TASK DIRECTIONS: Return every line from the records below in which the word "provided" is found.

[Stored data]
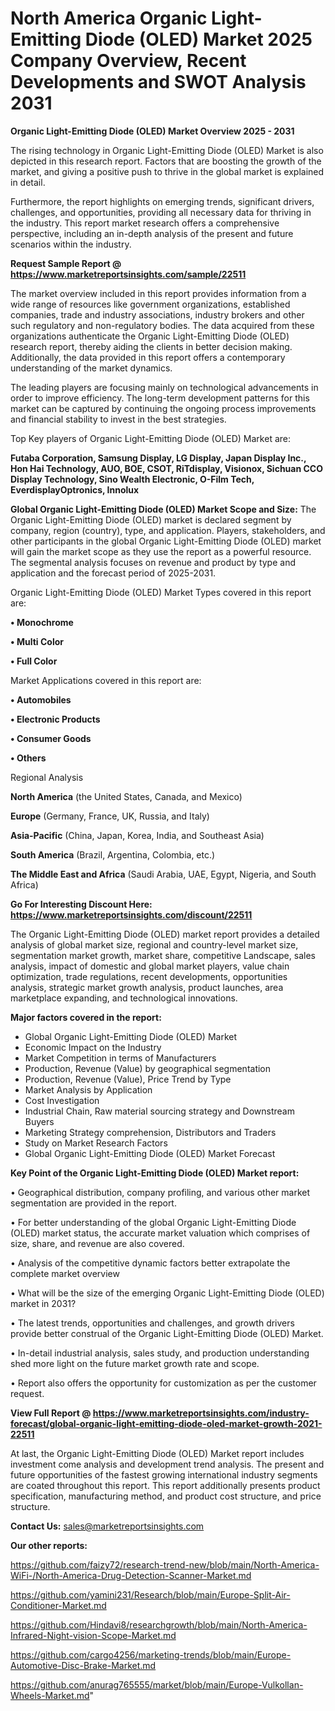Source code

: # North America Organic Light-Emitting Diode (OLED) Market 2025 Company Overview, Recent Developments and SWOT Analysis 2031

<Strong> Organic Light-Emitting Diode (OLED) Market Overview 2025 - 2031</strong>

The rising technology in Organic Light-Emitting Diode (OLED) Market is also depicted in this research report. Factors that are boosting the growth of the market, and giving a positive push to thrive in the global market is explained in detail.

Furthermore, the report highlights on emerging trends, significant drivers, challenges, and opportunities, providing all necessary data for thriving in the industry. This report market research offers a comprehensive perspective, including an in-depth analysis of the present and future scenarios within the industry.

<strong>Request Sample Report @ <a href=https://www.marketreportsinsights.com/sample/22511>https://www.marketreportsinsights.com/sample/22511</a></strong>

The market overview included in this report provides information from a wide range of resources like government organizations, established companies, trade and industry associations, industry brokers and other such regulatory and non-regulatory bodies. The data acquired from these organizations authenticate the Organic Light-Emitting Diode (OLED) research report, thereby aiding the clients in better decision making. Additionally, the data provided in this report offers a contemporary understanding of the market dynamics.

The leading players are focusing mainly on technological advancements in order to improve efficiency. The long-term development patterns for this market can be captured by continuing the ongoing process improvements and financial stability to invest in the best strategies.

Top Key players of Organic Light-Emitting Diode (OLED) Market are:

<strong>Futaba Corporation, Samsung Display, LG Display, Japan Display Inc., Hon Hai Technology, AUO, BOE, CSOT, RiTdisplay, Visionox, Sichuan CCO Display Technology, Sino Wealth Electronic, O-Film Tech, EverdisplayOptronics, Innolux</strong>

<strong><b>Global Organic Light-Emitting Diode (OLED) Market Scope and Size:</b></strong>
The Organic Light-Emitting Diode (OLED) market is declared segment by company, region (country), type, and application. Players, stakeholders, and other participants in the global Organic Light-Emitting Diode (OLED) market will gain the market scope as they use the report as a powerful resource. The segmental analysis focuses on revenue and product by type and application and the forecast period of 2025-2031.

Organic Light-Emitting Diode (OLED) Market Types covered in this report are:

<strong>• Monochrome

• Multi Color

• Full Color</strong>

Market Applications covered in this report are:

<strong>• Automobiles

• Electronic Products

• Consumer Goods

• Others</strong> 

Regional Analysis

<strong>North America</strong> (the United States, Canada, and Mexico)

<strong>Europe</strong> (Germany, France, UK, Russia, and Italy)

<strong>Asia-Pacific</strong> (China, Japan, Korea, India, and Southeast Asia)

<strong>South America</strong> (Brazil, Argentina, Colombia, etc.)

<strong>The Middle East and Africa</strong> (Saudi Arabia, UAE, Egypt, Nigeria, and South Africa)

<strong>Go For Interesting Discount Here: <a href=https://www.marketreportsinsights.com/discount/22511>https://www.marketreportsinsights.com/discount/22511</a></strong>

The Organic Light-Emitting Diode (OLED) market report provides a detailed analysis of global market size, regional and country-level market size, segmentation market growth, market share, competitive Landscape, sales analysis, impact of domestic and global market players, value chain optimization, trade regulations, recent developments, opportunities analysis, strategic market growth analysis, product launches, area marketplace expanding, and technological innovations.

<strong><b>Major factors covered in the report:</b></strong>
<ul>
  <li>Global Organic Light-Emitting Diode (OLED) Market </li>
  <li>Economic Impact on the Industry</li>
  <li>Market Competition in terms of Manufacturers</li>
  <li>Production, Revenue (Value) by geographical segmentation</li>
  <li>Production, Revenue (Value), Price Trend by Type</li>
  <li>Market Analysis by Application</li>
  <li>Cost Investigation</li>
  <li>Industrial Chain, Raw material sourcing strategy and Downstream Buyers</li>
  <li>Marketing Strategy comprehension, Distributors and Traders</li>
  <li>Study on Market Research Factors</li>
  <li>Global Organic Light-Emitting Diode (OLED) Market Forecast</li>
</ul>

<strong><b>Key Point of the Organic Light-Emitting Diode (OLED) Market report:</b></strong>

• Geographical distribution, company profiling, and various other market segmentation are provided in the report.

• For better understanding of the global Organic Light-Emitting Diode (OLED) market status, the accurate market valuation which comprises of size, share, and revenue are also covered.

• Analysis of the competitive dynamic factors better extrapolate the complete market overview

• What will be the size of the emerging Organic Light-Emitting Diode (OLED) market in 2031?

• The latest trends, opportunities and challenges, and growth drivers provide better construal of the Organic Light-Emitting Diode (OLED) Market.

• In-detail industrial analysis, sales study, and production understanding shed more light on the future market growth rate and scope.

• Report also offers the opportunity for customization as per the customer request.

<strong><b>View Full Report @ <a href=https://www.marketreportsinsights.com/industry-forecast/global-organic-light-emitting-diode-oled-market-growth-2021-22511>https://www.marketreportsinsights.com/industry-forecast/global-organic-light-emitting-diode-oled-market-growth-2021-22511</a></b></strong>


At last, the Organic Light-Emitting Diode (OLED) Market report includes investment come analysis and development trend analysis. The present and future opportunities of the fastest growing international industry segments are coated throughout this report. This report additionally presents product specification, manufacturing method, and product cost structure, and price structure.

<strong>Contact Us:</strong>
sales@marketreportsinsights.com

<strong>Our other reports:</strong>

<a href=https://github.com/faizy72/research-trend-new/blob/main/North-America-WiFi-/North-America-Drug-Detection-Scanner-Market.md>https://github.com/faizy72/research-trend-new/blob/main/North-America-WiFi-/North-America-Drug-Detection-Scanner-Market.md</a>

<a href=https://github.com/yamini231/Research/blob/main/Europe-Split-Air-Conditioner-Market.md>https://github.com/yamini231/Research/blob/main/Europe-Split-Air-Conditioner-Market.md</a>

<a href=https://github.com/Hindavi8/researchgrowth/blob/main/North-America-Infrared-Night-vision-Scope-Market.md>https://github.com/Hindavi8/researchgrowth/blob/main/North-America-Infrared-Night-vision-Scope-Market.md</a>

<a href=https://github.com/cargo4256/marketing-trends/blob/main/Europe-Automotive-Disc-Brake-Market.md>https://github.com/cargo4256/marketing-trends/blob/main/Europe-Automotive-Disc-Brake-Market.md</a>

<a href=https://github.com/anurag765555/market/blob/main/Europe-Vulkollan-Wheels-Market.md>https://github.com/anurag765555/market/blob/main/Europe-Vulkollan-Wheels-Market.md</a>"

ANSWER FOR THIS EXERCISE:
The market overview included in this report provides information from a wide range of resources like government organizations, established companies, trade and industry associations, industry brokers and other such regulatory and non-regulatory bodies. The data acquired from these organizations authenticate the Organic Light-Emitting Diode (OLED) research report, thereby aiding the clients in better decision making. Additionally, the data provided in this report offers a contemporary understanding of the market dynamics.
• Geographical distribution, company profiling, and various other market segmentation are provided in the report.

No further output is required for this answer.